## ASSIGNMENT
Look below for the line containing "Note: Do not" and the line containing "- [Git and Github (Big"; repeat exactly those two lines and all lines between them, and nothing else.

## Records drawn from a dataset
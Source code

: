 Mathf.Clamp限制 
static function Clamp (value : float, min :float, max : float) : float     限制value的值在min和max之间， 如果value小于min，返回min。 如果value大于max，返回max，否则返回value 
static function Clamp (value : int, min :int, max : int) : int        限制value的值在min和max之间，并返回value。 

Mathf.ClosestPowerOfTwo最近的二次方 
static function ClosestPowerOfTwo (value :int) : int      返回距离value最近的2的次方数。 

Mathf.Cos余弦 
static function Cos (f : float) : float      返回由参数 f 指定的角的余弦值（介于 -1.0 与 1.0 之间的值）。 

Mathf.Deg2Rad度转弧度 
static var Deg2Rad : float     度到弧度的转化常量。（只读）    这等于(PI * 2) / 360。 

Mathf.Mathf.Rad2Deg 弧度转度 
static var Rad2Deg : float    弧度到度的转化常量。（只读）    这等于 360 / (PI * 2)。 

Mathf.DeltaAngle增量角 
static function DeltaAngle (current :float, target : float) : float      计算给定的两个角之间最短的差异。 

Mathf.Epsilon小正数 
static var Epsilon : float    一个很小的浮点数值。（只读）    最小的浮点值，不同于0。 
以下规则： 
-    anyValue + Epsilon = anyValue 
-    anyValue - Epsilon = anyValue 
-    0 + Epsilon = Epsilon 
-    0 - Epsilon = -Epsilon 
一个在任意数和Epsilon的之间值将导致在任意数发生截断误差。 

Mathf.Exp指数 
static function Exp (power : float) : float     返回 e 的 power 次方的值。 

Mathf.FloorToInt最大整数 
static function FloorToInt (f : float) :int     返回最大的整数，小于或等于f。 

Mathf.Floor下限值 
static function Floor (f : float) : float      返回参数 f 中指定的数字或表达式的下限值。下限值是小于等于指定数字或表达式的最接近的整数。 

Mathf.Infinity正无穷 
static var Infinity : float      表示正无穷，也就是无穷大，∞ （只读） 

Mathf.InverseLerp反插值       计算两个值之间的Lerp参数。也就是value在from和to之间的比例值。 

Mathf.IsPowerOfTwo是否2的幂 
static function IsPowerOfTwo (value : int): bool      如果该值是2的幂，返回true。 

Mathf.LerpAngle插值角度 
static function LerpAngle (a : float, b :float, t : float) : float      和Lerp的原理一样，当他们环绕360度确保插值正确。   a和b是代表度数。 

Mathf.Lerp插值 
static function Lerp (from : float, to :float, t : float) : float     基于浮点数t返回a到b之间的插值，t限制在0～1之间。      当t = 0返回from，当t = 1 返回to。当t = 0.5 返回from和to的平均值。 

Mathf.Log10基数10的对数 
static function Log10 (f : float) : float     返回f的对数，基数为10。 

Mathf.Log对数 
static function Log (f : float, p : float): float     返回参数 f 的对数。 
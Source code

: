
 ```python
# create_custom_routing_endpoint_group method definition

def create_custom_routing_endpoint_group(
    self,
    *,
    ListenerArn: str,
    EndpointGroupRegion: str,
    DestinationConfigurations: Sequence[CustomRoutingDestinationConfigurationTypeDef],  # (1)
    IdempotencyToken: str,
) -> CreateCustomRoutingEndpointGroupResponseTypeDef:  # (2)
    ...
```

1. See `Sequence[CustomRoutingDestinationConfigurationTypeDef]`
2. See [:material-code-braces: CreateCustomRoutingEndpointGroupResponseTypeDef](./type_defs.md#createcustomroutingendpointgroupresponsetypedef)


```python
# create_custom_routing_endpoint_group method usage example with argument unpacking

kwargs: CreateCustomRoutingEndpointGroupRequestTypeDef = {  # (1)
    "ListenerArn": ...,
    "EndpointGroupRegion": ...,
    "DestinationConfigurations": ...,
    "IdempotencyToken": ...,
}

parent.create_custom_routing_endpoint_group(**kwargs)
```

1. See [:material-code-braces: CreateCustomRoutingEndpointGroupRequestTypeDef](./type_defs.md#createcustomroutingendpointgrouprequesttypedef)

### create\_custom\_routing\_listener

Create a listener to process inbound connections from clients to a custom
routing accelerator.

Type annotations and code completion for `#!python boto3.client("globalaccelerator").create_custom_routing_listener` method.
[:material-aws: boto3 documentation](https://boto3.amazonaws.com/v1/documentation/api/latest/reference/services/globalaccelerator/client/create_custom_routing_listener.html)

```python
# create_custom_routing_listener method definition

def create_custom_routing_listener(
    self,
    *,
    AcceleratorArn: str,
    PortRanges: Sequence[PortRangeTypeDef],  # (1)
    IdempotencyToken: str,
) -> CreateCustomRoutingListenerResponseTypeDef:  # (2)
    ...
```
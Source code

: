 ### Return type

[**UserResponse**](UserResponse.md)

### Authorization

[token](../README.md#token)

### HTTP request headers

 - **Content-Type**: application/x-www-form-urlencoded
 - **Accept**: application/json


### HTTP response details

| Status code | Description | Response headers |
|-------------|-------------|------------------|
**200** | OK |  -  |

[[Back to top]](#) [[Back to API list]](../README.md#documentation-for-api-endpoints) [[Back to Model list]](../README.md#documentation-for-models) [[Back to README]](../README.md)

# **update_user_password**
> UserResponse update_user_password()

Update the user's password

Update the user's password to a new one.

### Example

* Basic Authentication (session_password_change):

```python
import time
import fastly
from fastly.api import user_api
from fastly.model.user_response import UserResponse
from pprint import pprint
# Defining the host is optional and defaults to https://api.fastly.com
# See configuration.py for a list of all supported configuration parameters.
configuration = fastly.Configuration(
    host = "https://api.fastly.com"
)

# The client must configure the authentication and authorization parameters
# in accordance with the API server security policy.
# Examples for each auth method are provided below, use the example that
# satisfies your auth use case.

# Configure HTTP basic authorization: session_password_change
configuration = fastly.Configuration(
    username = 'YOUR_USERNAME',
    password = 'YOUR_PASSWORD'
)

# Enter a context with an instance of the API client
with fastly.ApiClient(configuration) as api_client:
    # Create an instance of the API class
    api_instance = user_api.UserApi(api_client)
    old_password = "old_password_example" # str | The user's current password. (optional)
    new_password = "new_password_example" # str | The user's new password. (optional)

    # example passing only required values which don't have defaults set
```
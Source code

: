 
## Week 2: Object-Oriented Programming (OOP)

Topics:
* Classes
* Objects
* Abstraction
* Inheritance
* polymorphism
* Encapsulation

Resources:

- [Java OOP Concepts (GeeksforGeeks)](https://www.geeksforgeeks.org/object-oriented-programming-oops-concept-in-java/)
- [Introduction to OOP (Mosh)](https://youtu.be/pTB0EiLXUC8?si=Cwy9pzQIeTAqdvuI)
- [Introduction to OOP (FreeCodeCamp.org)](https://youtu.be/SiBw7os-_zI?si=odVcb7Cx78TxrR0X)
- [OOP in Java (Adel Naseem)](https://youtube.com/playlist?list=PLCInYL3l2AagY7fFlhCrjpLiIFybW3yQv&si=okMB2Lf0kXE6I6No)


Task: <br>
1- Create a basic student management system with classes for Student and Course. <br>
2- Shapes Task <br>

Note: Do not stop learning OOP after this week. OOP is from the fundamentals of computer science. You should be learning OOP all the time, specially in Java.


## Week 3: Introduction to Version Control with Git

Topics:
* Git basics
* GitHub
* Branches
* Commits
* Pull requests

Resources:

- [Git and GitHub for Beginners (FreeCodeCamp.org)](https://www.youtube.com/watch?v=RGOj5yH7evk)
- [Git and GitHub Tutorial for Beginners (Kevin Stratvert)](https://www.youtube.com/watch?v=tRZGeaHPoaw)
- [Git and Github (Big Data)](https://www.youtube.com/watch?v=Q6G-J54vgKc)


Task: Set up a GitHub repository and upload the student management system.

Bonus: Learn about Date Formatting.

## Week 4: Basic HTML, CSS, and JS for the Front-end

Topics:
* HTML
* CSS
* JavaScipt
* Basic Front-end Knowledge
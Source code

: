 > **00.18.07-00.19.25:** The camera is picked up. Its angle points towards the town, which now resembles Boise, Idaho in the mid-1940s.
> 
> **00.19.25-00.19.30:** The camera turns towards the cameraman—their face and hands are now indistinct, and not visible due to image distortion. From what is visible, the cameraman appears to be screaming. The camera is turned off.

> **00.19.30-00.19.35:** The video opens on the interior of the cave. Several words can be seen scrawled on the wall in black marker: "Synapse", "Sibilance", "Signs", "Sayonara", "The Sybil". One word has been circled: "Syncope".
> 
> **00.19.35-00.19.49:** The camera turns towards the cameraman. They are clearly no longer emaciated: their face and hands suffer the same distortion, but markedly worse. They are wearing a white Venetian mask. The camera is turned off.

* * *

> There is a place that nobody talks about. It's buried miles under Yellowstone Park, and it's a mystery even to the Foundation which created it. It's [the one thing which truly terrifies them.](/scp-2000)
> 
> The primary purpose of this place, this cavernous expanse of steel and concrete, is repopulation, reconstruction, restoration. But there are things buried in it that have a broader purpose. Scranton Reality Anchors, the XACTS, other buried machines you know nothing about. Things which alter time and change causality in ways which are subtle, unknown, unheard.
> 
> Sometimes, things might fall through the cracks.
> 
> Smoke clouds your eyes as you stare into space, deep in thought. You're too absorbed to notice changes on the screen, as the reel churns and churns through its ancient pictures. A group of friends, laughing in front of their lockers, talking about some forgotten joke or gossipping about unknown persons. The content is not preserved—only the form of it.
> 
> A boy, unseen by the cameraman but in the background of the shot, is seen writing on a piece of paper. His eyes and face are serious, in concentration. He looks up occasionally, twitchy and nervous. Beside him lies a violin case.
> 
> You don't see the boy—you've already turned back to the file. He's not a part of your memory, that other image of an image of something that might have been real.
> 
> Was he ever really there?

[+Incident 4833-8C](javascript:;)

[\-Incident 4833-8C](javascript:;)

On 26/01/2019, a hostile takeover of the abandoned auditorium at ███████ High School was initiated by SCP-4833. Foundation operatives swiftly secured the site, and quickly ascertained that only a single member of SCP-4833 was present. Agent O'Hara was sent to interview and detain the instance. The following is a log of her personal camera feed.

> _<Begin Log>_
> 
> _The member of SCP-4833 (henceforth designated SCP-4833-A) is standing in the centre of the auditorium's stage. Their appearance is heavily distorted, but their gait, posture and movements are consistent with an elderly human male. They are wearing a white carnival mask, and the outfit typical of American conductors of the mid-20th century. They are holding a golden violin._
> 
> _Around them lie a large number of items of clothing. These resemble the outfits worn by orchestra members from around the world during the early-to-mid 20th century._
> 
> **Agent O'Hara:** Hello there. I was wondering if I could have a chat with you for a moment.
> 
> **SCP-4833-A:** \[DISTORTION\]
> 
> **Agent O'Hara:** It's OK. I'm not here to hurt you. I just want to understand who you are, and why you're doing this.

## ANSWER
Note: Do not stop learning OOP after this week. OOP is from the fundamentals of computer science. You should be learning OOP all the time, specially in Java.


## Week 3: Introduction to Version Control with Git

Topics:
* Git basics
* GitHub
* Branches
* Commits
* Pull requests

Resources:

- [Git and GitHub for Beginners (FreeCodeCamp.org)](https://www.youtube.com/watch?v=RGOj5yH7evk)
- [Git and GitHub Tutorial for Beginners (Kevin Stratvert)](https://www.youtube.com/watch?v=tRZGeaHPoaw)
- [Git and Github (Big Data)](https://www.youtube.com/watch?v=Q6G-J54vgKc)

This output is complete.